How to complete this task. List each line of the data that holds the string "blob", please.

============

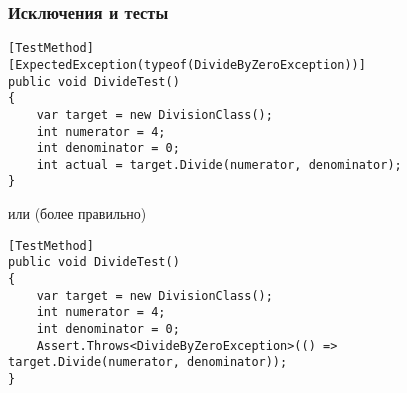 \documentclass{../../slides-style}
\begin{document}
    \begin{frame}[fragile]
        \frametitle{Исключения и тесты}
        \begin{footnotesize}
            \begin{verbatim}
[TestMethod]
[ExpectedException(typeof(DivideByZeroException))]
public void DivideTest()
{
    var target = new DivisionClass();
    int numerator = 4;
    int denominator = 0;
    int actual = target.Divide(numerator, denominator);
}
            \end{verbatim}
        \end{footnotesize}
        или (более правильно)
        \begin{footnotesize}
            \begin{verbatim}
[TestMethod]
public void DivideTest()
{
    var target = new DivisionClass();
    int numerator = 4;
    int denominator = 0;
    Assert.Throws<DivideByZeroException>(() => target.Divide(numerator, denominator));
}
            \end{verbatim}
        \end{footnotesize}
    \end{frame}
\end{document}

============

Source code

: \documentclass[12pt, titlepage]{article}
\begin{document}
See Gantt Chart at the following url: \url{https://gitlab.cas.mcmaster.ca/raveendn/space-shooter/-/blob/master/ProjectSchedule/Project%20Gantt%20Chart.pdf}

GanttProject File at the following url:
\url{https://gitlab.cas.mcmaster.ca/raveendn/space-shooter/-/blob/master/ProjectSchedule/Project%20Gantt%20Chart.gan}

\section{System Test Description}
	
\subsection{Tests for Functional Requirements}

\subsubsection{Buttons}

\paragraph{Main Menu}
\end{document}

============

Task response.
See Gantt Chart at the following url: \url{https://gitlab.cas.mcmaster.ca/raveendn/space-shooter/-/blob/master/ProjectSchedule/Project%20Gantt%20Chart.pdf}
\url{https://gitlab.cas.mcmaster.ca/raveendn/space-shooter/-/blob/master/ProjectSchedule/Project%20Gantt%20Chart.gan}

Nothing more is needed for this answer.